- TASK GOAL
Among the records below, find each line bearing the word "click" and copy it.

- RECORDS SUPPLIED
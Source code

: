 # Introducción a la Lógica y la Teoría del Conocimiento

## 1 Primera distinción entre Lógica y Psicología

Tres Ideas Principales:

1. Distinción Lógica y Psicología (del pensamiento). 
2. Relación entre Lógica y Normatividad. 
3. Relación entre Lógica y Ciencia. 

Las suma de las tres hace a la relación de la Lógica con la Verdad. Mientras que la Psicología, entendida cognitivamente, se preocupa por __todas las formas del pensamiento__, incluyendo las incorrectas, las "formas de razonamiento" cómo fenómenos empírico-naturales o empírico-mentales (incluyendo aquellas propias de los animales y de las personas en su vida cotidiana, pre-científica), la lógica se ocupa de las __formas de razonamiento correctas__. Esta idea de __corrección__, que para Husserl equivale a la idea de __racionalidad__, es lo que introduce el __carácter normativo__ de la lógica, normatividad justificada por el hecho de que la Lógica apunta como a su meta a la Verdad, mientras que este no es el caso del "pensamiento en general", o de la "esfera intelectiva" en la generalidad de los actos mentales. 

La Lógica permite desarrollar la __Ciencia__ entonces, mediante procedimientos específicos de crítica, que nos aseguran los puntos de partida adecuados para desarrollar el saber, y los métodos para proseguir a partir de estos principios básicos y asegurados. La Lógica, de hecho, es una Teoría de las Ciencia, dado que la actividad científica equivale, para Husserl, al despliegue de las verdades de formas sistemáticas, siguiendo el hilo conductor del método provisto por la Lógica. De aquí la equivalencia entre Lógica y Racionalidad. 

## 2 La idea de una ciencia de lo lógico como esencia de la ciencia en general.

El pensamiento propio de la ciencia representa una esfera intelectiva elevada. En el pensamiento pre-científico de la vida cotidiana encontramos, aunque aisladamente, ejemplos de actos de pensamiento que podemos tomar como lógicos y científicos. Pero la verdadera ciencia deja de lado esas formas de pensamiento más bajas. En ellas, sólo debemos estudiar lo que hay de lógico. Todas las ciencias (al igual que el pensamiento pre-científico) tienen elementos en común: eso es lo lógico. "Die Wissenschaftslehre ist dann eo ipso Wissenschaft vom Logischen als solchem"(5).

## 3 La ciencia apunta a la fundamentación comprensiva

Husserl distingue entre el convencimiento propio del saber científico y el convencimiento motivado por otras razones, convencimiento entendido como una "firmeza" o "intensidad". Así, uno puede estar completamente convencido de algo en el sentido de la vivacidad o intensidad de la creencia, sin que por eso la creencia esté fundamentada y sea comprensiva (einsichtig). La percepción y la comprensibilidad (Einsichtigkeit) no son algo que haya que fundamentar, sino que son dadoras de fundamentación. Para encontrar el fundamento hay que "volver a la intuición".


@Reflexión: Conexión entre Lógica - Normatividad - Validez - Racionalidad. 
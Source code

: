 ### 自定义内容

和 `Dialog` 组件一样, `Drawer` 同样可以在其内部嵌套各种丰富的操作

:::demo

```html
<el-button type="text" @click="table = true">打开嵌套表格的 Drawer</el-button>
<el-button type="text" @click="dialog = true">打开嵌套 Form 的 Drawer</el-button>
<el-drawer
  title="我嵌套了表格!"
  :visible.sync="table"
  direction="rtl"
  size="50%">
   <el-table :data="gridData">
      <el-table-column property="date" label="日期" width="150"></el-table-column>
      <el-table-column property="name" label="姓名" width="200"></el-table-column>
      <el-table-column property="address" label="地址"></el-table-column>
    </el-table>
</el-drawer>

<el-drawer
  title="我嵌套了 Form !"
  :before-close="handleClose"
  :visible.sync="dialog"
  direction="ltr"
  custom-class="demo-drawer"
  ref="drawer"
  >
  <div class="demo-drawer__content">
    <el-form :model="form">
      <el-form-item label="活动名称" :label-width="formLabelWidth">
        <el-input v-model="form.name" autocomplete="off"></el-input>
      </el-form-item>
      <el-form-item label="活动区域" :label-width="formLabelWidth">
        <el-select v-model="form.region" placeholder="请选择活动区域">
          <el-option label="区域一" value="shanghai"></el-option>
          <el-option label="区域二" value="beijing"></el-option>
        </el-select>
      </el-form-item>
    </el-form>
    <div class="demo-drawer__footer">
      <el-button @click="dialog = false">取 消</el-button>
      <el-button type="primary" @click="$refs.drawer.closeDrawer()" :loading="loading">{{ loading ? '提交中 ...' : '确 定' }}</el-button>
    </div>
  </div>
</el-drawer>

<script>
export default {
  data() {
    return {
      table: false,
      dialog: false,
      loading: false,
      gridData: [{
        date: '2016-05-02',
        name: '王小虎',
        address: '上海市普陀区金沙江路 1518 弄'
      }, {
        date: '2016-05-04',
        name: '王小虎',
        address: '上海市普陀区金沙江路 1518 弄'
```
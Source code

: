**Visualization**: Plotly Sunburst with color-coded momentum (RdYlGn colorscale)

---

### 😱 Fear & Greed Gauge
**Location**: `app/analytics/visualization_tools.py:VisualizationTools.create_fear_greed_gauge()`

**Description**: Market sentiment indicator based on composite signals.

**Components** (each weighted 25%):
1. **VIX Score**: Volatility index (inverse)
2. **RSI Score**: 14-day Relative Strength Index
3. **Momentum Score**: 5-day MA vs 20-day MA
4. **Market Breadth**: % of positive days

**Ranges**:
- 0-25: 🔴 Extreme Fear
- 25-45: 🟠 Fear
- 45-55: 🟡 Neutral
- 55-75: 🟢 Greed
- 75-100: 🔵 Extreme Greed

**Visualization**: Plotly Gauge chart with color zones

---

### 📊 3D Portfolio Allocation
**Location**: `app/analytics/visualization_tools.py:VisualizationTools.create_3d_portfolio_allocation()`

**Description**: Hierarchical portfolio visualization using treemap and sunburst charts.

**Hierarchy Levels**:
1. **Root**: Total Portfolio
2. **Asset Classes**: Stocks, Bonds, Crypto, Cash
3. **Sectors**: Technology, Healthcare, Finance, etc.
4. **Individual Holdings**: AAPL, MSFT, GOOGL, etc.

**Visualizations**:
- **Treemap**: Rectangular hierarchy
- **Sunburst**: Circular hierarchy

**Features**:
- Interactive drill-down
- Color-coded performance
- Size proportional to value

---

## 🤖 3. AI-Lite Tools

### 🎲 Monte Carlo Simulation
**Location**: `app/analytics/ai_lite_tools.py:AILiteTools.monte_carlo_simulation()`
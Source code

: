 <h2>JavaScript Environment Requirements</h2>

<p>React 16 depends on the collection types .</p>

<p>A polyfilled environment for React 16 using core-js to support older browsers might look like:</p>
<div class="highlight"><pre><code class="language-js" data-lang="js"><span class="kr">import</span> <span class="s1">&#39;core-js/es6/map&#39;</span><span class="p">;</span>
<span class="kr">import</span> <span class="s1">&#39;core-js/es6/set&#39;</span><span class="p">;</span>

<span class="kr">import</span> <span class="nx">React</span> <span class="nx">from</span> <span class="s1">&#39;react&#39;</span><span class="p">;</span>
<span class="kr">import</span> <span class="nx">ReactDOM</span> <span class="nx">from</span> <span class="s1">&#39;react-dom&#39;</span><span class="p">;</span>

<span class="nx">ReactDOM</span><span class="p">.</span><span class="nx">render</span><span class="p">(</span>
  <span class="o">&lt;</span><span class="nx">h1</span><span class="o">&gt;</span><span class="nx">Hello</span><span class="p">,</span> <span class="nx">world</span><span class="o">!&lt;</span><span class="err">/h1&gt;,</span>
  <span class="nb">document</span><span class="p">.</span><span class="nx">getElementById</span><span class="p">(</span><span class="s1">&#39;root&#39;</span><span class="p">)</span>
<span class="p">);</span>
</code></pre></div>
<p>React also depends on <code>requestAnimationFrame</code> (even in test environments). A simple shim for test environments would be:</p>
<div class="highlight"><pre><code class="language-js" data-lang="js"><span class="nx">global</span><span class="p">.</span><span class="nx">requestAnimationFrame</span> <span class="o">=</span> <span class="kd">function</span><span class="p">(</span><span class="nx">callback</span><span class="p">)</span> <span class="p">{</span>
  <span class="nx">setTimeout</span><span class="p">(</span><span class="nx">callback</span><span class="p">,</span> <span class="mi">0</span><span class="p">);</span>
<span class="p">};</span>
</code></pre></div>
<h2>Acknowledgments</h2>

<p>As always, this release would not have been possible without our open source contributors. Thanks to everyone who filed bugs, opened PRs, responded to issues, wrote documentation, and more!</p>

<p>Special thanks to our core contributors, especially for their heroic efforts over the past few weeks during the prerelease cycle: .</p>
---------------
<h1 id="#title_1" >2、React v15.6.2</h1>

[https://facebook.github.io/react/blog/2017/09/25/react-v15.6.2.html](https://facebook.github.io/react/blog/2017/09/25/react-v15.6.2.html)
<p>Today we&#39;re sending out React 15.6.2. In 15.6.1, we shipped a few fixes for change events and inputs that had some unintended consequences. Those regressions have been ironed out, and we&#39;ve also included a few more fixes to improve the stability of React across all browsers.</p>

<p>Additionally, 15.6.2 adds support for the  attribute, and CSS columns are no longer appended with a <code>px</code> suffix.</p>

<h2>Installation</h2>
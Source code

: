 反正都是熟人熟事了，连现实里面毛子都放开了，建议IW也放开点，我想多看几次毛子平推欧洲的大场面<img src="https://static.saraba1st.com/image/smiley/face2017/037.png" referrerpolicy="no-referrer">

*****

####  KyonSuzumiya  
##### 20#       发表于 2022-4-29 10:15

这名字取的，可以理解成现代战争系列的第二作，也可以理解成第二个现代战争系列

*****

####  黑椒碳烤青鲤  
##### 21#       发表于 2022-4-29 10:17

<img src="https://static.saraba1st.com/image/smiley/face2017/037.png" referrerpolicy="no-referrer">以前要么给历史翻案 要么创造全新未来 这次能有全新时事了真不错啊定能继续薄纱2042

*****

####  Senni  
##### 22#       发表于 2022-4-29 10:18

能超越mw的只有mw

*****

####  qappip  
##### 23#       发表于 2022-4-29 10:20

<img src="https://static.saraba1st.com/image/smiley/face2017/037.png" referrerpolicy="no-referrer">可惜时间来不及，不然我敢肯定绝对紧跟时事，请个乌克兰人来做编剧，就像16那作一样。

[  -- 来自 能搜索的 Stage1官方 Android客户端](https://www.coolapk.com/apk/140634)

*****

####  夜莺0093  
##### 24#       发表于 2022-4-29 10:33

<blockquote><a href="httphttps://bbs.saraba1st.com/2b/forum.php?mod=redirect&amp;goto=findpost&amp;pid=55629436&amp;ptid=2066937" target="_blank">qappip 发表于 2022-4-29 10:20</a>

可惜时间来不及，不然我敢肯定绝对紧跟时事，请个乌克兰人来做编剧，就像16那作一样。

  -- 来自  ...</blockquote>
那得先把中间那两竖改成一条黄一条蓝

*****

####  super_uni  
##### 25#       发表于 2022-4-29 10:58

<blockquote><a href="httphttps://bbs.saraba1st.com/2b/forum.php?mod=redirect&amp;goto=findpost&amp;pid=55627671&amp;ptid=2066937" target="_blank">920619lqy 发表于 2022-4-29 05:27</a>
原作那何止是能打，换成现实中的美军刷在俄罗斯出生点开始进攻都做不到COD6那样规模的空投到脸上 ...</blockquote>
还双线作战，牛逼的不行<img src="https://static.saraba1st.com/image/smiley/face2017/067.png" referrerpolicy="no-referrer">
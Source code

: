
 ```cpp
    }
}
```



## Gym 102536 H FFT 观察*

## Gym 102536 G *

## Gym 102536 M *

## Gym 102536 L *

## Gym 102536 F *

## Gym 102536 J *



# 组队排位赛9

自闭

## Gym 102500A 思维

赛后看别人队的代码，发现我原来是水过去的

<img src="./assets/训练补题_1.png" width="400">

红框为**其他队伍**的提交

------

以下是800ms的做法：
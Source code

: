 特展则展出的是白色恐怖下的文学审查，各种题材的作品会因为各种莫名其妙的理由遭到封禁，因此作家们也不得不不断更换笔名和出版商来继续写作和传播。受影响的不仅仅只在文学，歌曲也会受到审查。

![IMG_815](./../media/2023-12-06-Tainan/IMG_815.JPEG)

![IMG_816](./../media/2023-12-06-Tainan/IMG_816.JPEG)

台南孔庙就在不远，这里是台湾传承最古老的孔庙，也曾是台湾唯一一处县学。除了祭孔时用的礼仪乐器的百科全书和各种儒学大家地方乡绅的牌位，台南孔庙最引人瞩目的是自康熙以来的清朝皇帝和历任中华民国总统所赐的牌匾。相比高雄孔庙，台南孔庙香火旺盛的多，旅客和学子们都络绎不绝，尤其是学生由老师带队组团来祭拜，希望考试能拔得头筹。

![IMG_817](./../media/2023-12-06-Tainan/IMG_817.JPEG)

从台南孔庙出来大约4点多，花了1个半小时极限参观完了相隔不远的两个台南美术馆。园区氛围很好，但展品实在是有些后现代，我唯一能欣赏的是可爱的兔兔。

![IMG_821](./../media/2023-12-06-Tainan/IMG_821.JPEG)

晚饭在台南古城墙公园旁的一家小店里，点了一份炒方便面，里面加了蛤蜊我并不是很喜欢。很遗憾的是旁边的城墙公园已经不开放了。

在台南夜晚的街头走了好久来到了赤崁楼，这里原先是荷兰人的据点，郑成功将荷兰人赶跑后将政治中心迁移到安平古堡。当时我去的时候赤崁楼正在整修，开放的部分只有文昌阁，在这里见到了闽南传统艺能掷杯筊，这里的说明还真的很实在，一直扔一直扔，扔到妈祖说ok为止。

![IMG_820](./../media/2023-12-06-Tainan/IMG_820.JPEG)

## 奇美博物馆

- TASK SOLUTION
<el-button type="text" @click="table = true">打开嵌套表格的 Drawer</el-button>
<el-button type="text" @click="dialog = true">打开嵌套 Form 的 Drawer</el-button>
      <el-button @click="dialog = false">取 消</el-button>
      <el-button type="primary" @click="$refs.drawer.closeDrawer()" :loading="loading">{{ loading ? '提交中 ...' : '确 定' }}</el-button>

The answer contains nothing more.